UC Berkeley program on human rights, war crimes wins $1-million grant

Share

A UC Berkeley law school program that researches war crimes and other human rights violations around the world and seeks to aid victims has been awarded a $1-million grant by the John D. and Catherine T. MacArthur Foundation.

The Human Rights Center at the UC Berkeley School of Law was among nine organizations to each receive awards of $500,000 to $1 million under the Chicago-based foundation’s annual prizes for Creative and Effective Institutions, MacArthur and UC officials said.

The Human Rights Center has sent researchers to Africa, Eastern Europe, Asia, Latin America and the Middle East to help develop technology to garner evidence of atrocities and to interview victims on better ways to aid their recovery and make it easier for them to testify in trials, officials said.

Advertisement

The center’s work and research has been used by the International Criminal Court and the tribunals seeking to prosecute war criminals in Rwanda and the former Yugoslavia and by United Nations’ programs to aid refugees.

The 20-year-old center usually employs eight to 10 staff members and has an annual budget of about $1.8 million, almost all which must be raised by donations from foundations and individuals, according to Alexa Koenig, the center’s executive director.

The MacArthur grant will establish an endowment for the center and help fund its work on researching and preventing sexual violence, Koenig said.
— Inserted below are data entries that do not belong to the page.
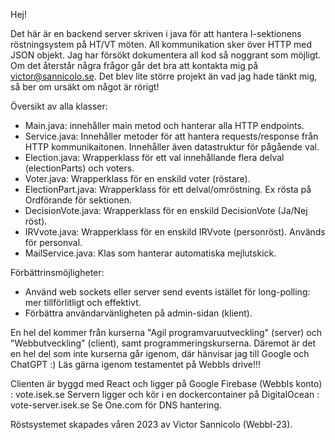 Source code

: Hej! 

Det här är en backend server skriven i java för att hantera I-sektionens röstningsystem på HT/VT möten. 
All kommunikation sker över HTTP med JSON objekt. Jag har försökt dokumentera all kod så noggrant som möjligt. 
Om det återstår några frågor går det bra att kontakta mig på victor@sannicolo.se. Det blev lite större projekt än
vad jag hade tänkt mig, så ber om ursäkt om något är rörigt! 

Översikt av alla klasser: 
- Main.java: innehåller main metod och hanterar alla HTTP endpoints. 
- Service.java: Innehåller metoder för att hantera requests/response från HTTP kommunikaitonen. Innehåller även datastruktur för pågående val. 
- Election.java: Wrapperklass för ett val innehållande flera delval (electionParts) och voters. 
- Voter.java: Wrapperklass för en enskild voter (röstare). 
- ElectionPart.java: Wrapperklass för ett delval/omröstning. Ex rösta på Ordförande för sektionen. 
- DecisionVote.java: Wrapperklass för en enskild DecisionVote (Ja/Nej röst).
- IRVvote.java: Wrapperklass för en enskild IRVvote (personröst). Används för personval.
- MailService.java: Klas som hanterar automatiska mejlutskick. 

Förbättrinsmöjligheter:
- Använd web sockets eller server send events istället för long-polling: mer tillförlitligt och effektivt. 
- Förbättra användarvänligheten på admin-sidan (klient). 

En hel del kommer från kurserna "Agil programvaruutveckling" (server) och "Webbutveckling" (client), samt programmeringskurserna. Däremot är det en hel del som inte kurserna går igenom, där hänvisar jag till Google och ChatGPT :) 
Läs gärna igenom testamentet på WebbIs drive!!! 

Clienten är byggd med React och ligger på Google Firebase (WebbIs konto) : vote.isek.se 
Servern ligger och kör i en dockercontainer på DigitalOcean : vote-server.isek.se 
Se One.com för DNS hantering. 


Röstsystemet skapades våren 2023 av Victor Sannicolo (WebbI-23). 
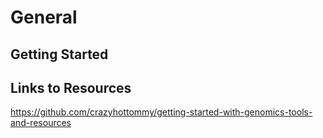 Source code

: # General

## Getting Started

## Links to Resources
https://github.com/crazyhottommy/getting-started-with-genomics-tools-and-resources

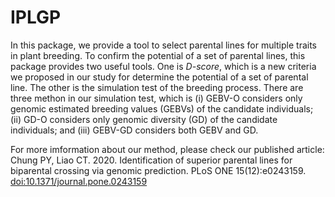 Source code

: # IPLGP

In this package, we provide a tool to select parental lines for multiple traits in plant breeding. To confirm the potential of a set of parental lines, this package provides two useful tools. One is *D-score*, which is a new criteria we proposed in our study for determine the potential of a set of parental line. The other is the simulation test of the breeding process. There are three methon in our simulation test, which is (i) GEBV-O considers only genomic estimated breeding values (GEBVs) of the candidate individuals; (ii) GD-O considers only genomic diversity (GD) of the candidate individuals; and (iii) GEBV-GD considers both GEBV and GD.   
  
For more imformation about our method, please check our published article:  
Chung PY, Liao CT. 2020. Identification of superior parental lines for biparental crossing via genomic prediction. PLoS ONE 15(12):e0243159. [<doi:10.1371/journal.pone.0243159>](https://journals.plos.org/plosone/article/authors?id=10.1371/journal.pone.0243159)
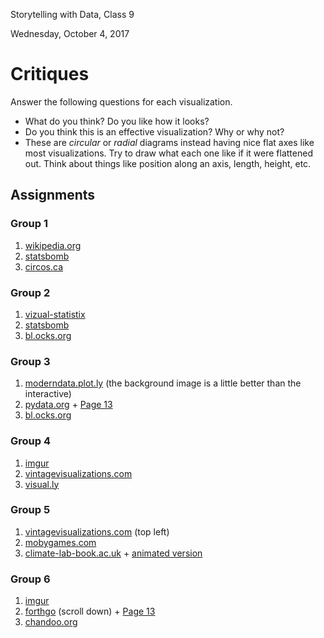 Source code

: Storytelling with Data, Class 9

Wednesday, October 4, 2017

# Critiques

Answer the following questions for each visualization.

* What do you think? Do you like how it looks?
* Do you think this is an effective visualization? Why or why not?
* These are *circular* or *radial* diagrams instead having nice flat axes like most visualizations. Try to draw what each one like if it were flattened out. Think about things like position along an axis, length, height, etc.

## Assignments

### Group 1

1. [wikipedia.org](https://en.wikipedia.org/wiki/Pie_chart#/media/File:Nightingale-mortality.jpg)
1. [statsbomb](http://statsbomb.com/2014/01/radar-love-the-three-best-players-in-the-world/)
1. [circos.ca](http://circos.ca/intro/genomic_data/)

### Group 2

1. [vizual-statistix](http://vizual-statistix.tumblr.com/image/80468941142)
1. [statsbomb](http://statsbomb.com/2014/04/new-radars-better-rigor-plus-the-average-player/)
1. [bl.ocks.org](https://bl.ocks.org/kerryrodden/7090426)

### Group 3

1. [moderndata.plot.ly](http://moderndata.plot.ly/radial-bar-charts-in-r-using-plotly/) (the background image is a little better than the interactive)
1. [pydata.org](http://bokeh.pydata.org/en/latest/docs/gallery/burtin.html) + [Page 13](http://www-stat.wharton.upenn.edu/~hwainer/Readings/JC&GS%20Comment%20copy.pdf)
1. [bl.ocks.org](http://bl.ocks.org/nbremer/raw/75c76f4be60fce435aba/)

### Group 4

1. [imgur](http://i.imgur.com/GE7LJR6.png)
1. [vintagevisualizations.com](https://vintagevisualizations.com/products/composition-of-church-membership-of-the-states-and-territories-1890)
1. [visual.ly](http://thumbnails-visually.netdna-ssl.com/what-colors-mean-in-different-cultures_50290a647f1f2_w1500.png)

### Group 5

1. [vintagevisualizations.com](https://vintagevisualizations.com/products/mortality-continued-3) (top left)
1. [mobygames.com](http://www.mobygames.com/images/shots/l/506996-ace-combat-6-fires-of-liberation-xbox-360-screenshot-in-hangar.jpg)
1. [climate-lab-book.ac.uk](http://www.climate-lab-book.ac.uk/2016/spiralling-global-temperatures/) + [animated version](http://www.climate-lab-book.ac.uk/files/2016/05/spiral_optimized.gif)

### Group 6

1. [imgur](http://i.imgur.com/s9Ruu9D.jpg)
1. [forthgo](http://www.forthgo.com/blog/2009/01/11/burtin-antibiotic-illustrations/) (scroll down) + [Page 13](http://www-stat.wharton.upenn.edu/~hwainer/Readings/JC&GS%20Comment%20copy.pdf)
1. [chandoo.org](http://img.chandoo.org/c/world-goes-to-polls-economist-chart.png) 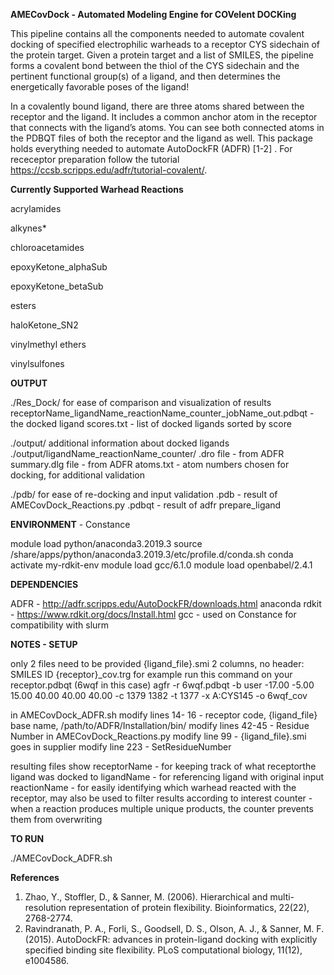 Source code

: 
**AMECovDock - Automated Modeling Engine for COVelent DOCKing**

This pipeline contains all the components needed to automate covalent docking of specified electrophilic warheads to a receptor CYS sidechain of the protein target. Given a protein target and a list of SMILES, the pipeline forms a covalent bond between the thiol of the CYS sidechain and the pertinent functional group(s) of a ligand, and then determines the energetically favorable poses of the ligand!


In a covalently bound ligand, there are three atoms shared between the receptor and the ligand. It includes a common anchor atom in the receptor that connects with the ligand’s atoms. You can see both connected atoms in the PDBQT files of both the receptor and the ligand as well. This package holds everything needed to automate AutoDockFR (ADFR) [1-2] . For receceptor preparation follow the tutorial https://ccsb.scripps.edu/adfr/tutorial-covalent/. 


**Currently Supported Warhead Reactions**

acrylamides

alkynes*

chloroacetamides

epoxyKetone_alphaSub

epoxyKetone_betaSub

esters

haloKetone_SN2

vinylmethyl ethers

vinylsulfones


**OUTPUT**

./Res_Dock/
    for ease of comparison and visualization of results
    receptorName_ligandName_reactionName_counter_jobName_out.pdbqt - the docked ligand
    scores.txt                                                     - list of docked ligands sorted by score

./output/
    additional information about docked ligands
    ./output/ligandName_reactionName_counter/
        .dro file          - from ADFR
        summary.dlg file   - from ADFR
        atoms.txt          - atom numbers chosen for docking, for additional validation

./pdb/
    for ease of re-docking and input validation
    .pdb    - result of AMECovDock_Reactions.py
    .pdbqt  - result of adfr prepare_ligand

**ENVIRONMENT** - Constance

module load python/anaconda3.2019.3
source /share/apps/python/anaconda3.2019.3/etc/profile.d/conda.sh
conda activate my-rdkit-env
module load gcc/6.1.0
module load openbabel/2.4.1


**DEPENDENCIES**

ADFR - http://adfr.scripps.edu/AutoDockFR/downloads.html
anaconda
rdkit - https://www.rdkit.org/docs/Install.html
gcc - used on Constance for compatibility with slurm


**NOTES - SETUP**

only 2 files need to be provided
  {ligand_file}.smi
    2 columns, no header: SMILES ID
  {receptor}_cov.trg
    for example run this command on your receptor.pdbqt (6wqf in this case)
    agfr -r 6wqf.pdbqt -b user -17.00 -5.00 15.00 40.00 40.00 40.00 -c 1379 1382 -t 1377 -x A:CYS145 -o 6wqf_cov

in AMECovDock_ADFR.sh
  modify  lines 14- 16     - receptor code, {ligand_file} base name, /path/to/ADFR/Installation/bin/
  modify lines 42-45       - Residue Number
in AMECovDock_Reactions.py
  modify line 99           - {ligand_file}.smi goes in supplier
  modify line 223          - SetResidueNumber

resulting files show
    receptorName - for keeping track of what receptorthe ligand was docked to
    ligandName   - for referencing ligand with original input
    reactionName - for easily identifying which warhead reacted with the receptor, may also be used to filter results according to interest
    counter      - when a reaction produces multiple unique products, the counter prevents them from overwriting


**TO RUN**

./AMECovDock_ADFR.sh



**References**

1. Zhao, Y., Stoffler, D., & Sanner, M. (2006). Hierarchical and multi-resolution representation of protein flexibility. Bioinformatics, 22(22), 2768-2774.
2. Ravindranath, P. A., Forli, S., Goodsell, D. S., Olson, A. J., & Sanner, M. F. (2015). AutoDockFR: advances in protein-ligand docking with explicitly specified binding site flexibility. PLoS computational biology, 11(12), e1004586.
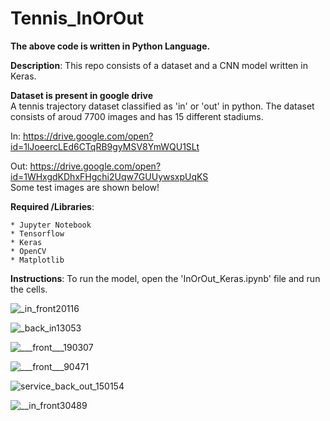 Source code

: # Tennis_InOrOut

**The above code is written in Python Language.**

**Description**: This repo consists of a dataset and a CNN model written in Keras.
<br/>

**Dataset is present in google drive**<br/>
A tennis trajectory dataset classified as 'in' or 'out' in python. The dataset consists of aroud 7700 images and has 15 different stadiums.<br/>

In:  https://drive.google.com/open?id=1lJoeercLEd6CTqRB9gyMSV8YmWQU1SLt 
 
Out: https://drive.google.com/open?id=1WHxgdKDhxFHgchi2Uqw7GUUywsxpUqKS<br/>
Some test images are shown below!

  **Required /Libraries**:     
  
    * Jupyter Notebook
    * Tensorflow
    * Keras
    * OpenCV
    * Matplotlib
        
  **Instructions**: 
  To run the model, open the 'InOrOut_Keras.ipynb' file and run the cells.

![_in_front20116](https://user-images.githubusercontent.com/12711480/70693617-d088c680-1ce3-11ea-9896-1bec9d1a5ade.png)

![_back_in13053](https://user-images.githubusercontent.com/12711480/70693701-fca44780-1ce3-11ea-8c7b-bca66c7d8d9f.png)

![___front___190307](https://user-images.githubusercontent.com/12711480/70693828-39703e80-1ce4-11ea-887a-342042c42c3c.png)




![___front___90471](https://user-images.githubusercontent.com/12711480/70693646-ded6e280-1ce3-11ea-940a-579c4610313d.png)


![service_back_out_150154](https://user-images.githubusercontent.com/12711480/70693873-4ee56880-1ce4-11ea-9684-1a313058cbc8.png)




![__in_front30489](https://user-images.githubusercontent.com/12711480/70693725-0a59cd00-1ce4-11ea-85bc-45ea3ff088d2.png)



  
  

  


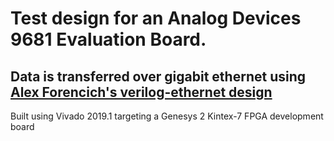 # Test design for an Analog Devices 9681 Evaluation Board.
## Data is transferred over gigabit ethernet using [Alex Forencich's verilog-ethernet design](https://github.com/alexforencich/verilog-ethernet)

Built using Vivado 2019.1 targeting a Genesys 2 Kintex-7 FPGA development board
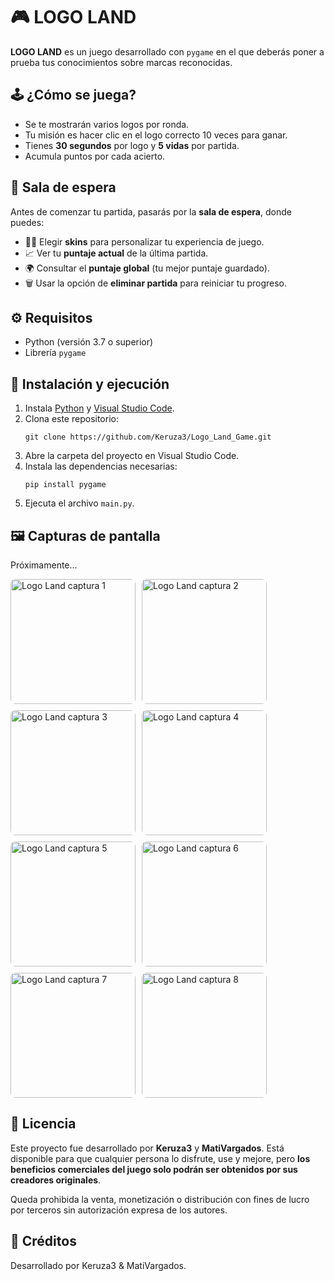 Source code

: <h1>🎮 LOGO LAND</h1>

<p><strong>LOGO LAND</strong> es un juego desarrollado con <code>pygame</code> en el que deberás poner a prueba tus conocimientos sobre marcas reconocidas. 

<h2>🕹️ ¿Cómo se juega?</h2>
<ul>
  <li>Se te mostrarán varios logos por ronda.</li>
  <li>Tu misión es hacer clic en el logo correcto 10 veces para ganar.</li>
  <li>Tienes <strong>30 segundos</strong> por logo y <strong>5 vidas</strong> por partida.</li>
  <li>Acumula puntos por cada acierto.</li>
</ul>

<h2>🧭 Sala de espera</h2>
<p>Antes de comenzar tu partida, pasarás por la <strong>sala de espera</strong>, donde puedes:</p>
<ul>
  <li>🧍‍♂️ Elegir <strong>skins</strong> para personalizar tu experiencia de juego.</li>
  <li>📈 Ver tu <strong>puntaje actual</strong> de la última partida.</li>
  <li>🌍 Consultar el <strong>puntaje global</strong> (tu mejor puntaje guardado).</li>
  <li>🗑️ Usar la opción de <strong>eliminar partida</strong> para reiniciar tu progreso.</li>
</ul>

<h2>⚙️ Requisitos</h2>
<ul>
  <li>Python (versión 3.7 o superior)</li>
  <li>Librería <code>pygame</code></li>
</ul>

<h2>🚀 Instalación y ejecución</h2>
<ol>
  <li>Instala <a href="https://www.python.org/downloads/" target="_blank">Python</a> y <a href="https://code.visualstudio.com/" target="_blank">Visual Studio Code</a>.</li>
  <li>Clona este repositorio:</li>
  <pre><code>git clone https://github.com/Keruza3/Logo_Land_Game.git</code></pre>
  <li>Abre la carpeta del proyecto en Visual Studio Code.</li>
  <li>Instala las dependencias necesarias:</li>
  <pre><code>pip install pygame</code></pre>
  <li>Ejecuta el archivo <code>main.py</code>.</li>
</ol>

<h2>🖼️ Capturas de pantalla</h2>
<!-- Aquí puedes insertar imágenes con la etiqueta <img src="ruta" alt="Descripción"> -->
<p>Próximamente...</p>
<div style="display: flex; flex-wrap: wrap; gap: 10px;">
  <img src="RUTA_1" alt="Logo Land captura 1" style="width: 200px; height: auto; border-radius: 8px;">
  <img src="RUTA_2" alt="Logo Land captura 2" style="width: 200px; height: auto; border-radius: 8px;">
  <img src="RUTA_3" alt="Logo Land captura 3" style="width: 200px; height: auto; border-radius: 8px;">
  <img src="RUTA_4" alt="Logo Land captura 4" style="width: 200px; height: auto; border-radius: 8px;">
  <img src="RUTA_5" alt="Logo Land captura 5" style="width: 200px; height: auto; border-radius: 8px;">
  <img src="RUTA_6" alt="Logo Land captura 6" style="width: 200px; height: auto; border-radius: 8px;">
  <img src="RUTA_7" alt="Logo Land captura 7" style="width: 200px; height: auto; border-radius: 8px;">
  <img src="RUTA_8" alt="Logo Land captura 8" style="width: 200px; height: auto; border-radius: 8px;">
</div>

<h2>📄 Licencia</h2>
<p>
  Este proyecto fue desarrollado por <strong>Keruza3</strong> y <strong>MatiVargados</strong>. Está disponible para que cualquier persona lo disfrute, use y mejore, pero <strong>los beneficios comerciales del juego solo podrán ser obtenidos por sus creadores originales</strong>.
</p>
<p>
  Queda prohibida la venta, monetización o distribución con fines de lucro por terceros sin autorización expresa de los autores.
</p>

<h2>👥 Créditos</h2>
<p>Desarrollado por Keruza3 & MatiVargados.</p>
The new endowment will “provide a sense of stability and that makes this really important,” she said.

Eric Stover, the center’s faculty director and a noted figure in researching war crimes and human rights issues in Argentina, Rwanda, Iraq and elsewhere, said the center is working to ally Silicon Valley companies with international prosecutors on the use of digital videos, emails and other technologies that bolster evidence in trials of those accused of atrocities. Stover said that he was grateful for the MacArthur gift and that he hoped it “will attract others to recognize our work.”

The MacArthur foundation is better known for its annual so-called genius awards given annually in September to highly talented individuals in science, arts, social activism and other fields. Those people each are given $625,000 with no strings attached over five years.

Among the other winners this year of the Creative and Effective Institutions grants were Forest Trends, a Washington, D.C., group that aids to keep forests sustainable; Firelight Media, a New York organization that aids ethnically diverse documentary filmmakers; and ICivics, in Washington, D.C., which brings civics education to the Internet and classrooms.

Advertisement

UC Berkeley’s Human Rights Center was chosen because it “combines rigorous, leading-edge scientific research with on-the-ground work, yielding valuable contributions to our understanding of rights’ violations and our collective commitment to hold perpetrators accountable,” MacArthur Vice President Elspeth Revere, who leads the awards program, said in a statement.